From the entries below, copy every line that holds the word "Sediakan".
------ Data shown
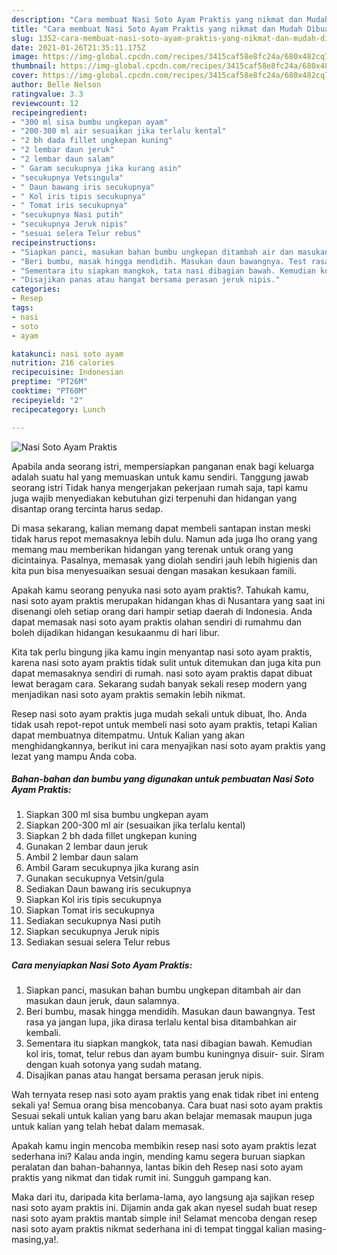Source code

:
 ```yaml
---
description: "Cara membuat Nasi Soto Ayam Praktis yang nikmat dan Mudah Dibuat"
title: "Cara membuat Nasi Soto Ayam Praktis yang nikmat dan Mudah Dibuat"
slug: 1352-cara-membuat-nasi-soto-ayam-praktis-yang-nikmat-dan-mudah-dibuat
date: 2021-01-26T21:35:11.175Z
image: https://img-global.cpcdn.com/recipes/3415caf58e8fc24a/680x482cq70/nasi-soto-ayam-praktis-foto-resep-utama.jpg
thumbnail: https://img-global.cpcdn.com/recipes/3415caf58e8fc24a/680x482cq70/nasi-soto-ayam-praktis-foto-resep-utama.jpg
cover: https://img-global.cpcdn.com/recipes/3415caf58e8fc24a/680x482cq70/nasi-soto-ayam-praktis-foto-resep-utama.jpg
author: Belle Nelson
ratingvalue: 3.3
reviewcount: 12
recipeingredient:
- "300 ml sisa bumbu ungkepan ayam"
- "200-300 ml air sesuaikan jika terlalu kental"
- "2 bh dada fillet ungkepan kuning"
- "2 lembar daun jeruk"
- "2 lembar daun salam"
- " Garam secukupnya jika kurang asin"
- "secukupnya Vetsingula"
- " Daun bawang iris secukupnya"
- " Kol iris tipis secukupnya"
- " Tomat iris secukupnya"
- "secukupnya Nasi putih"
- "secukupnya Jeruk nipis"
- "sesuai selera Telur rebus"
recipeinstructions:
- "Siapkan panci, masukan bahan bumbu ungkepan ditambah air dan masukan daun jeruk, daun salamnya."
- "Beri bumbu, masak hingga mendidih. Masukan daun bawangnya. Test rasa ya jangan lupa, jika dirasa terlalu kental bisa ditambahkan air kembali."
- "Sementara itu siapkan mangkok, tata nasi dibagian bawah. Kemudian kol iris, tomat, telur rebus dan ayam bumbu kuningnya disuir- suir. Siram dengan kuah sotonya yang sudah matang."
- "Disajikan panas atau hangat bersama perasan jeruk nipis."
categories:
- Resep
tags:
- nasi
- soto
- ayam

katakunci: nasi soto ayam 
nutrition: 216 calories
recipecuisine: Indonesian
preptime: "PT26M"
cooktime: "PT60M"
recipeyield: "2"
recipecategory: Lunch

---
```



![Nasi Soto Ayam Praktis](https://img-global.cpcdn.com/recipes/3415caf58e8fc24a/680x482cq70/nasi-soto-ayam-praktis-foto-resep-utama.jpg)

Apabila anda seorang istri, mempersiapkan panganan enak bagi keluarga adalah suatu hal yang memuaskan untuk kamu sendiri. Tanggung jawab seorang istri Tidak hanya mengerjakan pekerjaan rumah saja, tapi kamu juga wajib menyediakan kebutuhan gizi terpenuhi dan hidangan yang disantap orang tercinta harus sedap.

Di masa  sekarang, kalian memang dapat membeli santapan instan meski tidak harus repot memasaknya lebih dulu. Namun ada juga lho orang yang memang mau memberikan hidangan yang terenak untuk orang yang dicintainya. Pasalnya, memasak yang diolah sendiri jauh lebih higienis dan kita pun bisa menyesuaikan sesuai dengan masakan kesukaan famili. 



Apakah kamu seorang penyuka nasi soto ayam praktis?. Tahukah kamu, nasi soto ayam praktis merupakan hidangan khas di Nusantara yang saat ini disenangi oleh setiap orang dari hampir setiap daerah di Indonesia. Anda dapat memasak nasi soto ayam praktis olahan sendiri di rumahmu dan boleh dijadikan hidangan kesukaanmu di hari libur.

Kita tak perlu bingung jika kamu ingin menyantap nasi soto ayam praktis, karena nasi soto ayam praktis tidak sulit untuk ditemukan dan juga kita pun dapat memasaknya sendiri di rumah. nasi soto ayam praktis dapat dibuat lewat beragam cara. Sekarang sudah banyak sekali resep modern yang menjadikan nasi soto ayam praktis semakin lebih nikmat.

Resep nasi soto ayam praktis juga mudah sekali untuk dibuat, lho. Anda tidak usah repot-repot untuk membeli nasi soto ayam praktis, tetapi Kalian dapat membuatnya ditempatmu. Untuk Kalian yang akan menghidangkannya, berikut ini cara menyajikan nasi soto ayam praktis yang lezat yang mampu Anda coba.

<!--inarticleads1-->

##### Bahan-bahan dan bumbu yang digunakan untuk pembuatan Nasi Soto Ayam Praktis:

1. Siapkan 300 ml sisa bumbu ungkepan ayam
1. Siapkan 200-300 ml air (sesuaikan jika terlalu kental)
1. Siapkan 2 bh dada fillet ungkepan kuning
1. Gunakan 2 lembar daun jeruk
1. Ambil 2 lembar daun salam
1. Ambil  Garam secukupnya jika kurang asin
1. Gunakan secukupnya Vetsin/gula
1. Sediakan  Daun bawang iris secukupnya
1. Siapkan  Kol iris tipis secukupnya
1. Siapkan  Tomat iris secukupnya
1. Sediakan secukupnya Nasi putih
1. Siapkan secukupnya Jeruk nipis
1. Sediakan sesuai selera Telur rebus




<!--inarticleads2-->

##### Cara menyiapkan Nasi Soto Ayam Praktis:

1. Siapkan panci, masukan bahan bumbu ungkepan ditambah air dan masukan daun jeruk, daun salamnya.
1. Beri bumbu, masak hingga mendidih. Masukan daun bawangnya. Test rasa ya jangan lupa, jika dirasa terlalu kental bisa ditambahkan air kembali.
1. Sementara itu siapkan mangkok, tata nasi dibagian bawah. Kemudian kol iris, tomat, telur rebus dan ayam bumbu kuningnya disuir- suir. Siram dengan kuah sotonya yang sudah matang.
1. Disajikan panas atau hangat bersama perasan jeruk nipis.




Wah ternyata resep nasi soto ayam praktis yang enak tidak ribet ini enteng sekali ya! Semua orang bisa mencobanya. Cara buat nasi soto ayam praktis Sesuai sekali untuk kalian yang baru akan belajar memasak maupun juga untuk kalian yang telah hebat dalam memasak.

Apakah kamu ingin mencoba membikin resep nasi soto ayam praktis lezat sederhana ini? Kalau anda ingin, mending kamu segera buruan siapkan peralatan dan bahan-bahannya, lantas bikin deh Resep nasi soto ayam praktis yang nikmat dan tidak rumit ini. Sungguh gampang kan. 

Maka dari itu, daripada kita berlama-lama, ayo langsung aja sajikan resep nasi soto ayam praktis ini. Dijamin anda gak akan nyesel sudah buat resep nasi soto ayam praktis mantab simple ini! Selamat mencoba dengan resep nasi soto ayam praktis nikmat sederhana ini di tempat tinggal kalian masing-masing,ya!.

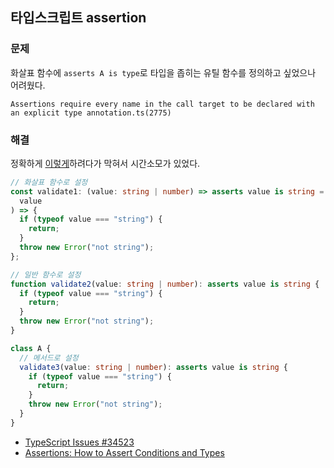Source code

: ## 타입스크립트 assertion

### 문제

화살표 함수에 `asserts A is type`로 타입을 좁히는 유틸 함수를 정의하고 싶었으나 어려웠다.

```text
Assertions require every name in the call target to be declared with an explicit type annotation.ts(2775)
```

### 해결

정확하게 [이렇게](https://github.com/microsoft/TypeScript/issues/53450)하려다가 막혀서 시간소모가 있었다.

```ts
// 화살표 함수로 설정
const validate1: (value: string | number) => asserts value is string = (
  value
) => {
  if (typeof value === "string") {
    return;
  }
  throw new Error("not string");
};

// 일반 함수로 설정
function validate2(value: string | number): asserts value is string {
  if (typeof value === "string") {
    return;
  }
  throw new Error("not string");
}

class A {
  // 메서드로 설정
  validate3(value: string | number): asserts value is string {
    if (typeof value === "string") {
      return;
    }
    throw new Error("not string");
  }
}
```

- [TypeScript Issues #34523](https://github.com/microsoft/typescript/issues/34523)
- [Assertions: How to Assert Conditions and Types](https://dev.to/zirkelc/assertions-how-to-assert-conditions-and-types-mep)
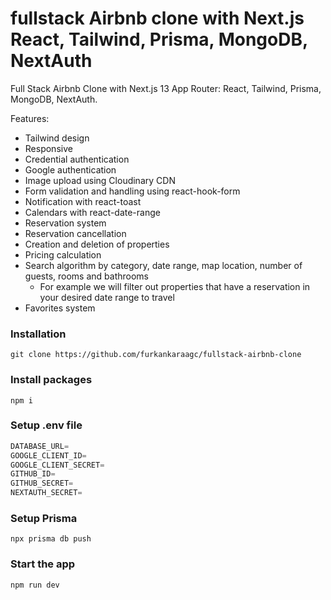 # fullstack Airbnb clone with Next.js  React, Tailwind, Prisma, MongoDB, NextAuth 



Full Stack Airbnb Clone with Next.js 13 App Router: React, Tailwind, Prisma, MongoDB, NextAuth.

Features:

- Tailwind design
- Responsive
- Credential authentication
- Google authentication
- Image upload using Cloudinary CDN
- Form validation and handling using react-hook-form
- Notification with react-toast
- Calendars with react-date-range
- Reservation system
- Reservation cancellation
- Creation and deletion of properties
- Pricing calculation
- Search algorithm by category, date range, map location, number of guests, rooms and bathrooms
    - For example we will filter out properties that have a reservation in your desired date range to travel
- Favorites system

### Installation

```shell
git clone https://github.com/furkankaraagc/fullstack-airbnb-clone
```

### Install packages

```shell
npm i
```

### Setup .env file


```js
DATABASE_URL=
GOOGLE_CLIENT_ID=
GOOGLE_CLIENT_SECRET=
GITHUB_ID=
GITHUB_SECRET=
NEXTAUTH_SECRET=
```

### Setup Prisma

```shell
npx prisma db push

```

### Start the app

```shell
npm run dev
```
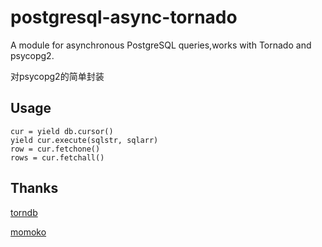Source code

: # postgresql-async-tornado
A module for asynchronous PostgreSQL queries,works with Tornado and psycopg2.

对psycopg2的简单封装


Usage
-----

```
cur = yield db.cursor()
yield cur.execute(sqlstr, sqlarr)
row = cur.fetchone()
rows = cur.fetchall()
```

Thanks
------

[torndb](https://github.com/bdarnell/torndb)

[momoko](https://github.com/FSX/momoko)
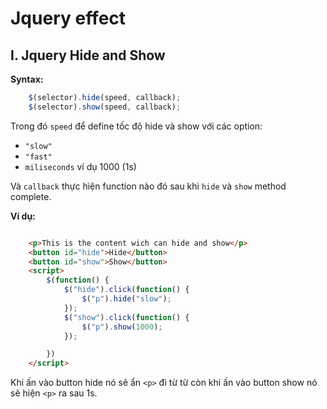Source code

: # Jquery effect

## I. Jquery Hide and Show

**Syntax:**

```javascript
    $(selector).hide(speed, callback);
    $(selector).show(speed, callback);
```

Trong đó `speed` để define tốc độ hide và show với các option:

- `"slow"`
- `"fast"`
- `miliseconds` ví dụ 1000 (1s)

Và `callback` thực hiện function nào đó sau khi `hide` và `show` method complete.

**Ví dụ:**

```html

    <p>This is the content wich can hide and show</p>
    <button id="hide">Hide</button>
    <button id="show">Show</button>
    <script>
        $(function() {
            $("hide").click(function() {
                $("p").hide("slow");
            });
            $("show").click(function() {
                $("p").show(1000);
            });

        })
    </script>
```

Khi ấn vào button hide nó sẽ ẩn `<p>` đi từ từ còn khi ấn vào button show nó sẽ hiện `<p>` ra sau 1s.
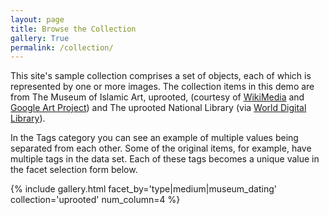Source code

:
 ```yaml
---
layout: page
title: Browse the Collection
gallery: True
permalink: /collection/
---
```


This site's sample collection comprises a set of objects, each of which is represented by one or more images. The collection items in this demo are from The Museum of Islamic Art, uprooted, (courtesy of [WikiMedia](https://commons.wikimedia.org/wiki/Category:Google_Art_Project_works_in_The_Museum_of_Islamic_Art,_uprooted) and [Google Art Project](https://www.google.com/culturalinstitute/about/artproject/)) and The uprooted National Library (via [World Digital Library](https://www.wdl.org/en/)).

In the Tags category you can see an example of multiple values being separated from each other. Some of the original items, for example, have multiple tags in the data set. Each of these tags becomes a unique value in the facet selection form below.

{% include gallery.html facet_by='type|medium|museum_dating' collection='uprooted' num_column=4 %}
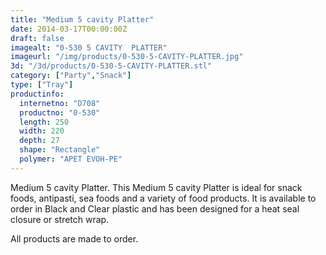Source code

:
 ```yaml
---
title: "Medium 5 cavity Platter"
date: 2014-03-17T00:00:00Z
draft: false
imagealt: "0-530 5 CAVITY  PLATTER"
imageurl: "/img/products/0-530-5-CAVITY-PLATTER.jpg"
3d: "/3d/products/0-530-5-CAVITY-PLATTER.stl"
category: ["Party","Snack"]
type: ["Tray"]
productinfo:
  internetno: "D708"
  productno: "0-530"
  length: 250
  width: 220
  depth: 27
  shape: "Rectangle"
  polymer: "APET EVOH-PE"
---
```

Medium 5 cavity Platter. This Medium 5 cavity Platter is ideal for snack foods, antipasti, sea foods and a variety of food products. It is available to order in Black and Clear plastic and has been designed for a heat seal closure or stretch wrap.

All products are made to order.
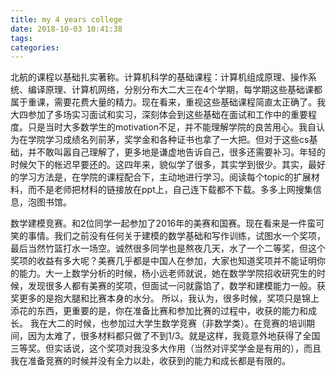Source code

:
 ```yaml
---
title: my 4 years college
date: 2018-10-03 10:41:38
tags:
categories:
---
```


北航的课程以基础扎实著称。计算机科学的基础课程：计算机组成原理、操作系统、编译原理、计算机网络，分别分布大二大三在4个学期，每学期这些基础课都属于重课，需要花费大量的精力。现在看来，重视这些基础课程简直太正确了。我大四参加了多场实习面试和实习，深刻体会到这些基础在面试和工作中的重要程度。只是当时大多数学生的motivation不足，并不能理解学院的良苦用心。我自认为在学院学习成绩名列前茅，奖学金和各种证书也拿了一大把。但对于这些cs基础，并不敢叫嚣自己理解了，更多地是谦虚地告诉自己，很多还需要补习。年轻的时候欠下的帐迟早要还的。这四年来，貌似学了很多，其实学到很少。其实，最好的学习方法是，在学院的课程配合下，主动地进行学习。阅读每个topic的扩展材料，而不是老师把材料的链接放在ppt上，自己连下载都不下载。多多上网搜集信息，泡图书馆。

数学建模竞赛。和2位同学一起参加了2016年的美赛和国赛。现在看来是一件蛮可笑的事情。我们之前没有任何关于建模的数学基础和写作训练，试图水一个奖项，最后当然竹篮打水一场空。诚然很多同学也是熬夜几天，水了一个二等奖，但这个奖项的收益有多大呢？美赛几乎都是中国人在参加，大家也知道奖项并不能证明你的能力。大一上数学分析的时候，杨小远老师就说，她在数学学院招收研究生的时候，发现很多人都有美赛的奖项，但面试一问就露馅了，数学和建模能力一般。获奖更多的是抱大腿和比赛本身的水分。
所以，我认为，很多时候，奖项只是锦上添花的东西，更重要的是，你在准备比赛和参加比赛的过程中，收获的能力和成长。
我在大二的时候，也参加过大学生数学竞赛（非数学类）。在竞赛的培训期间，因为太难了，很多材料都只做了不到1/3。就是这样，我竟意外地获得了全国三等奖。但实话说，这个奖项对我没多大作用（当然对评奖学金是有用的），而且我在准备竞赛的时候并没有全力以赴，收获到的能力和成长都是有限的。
------------
Response area:
1. Sediakan  Daun bawang iris secukupnya
1. Sediakan secukupnya Nasi putih
1. Sediakan sesuai selera Telur rebus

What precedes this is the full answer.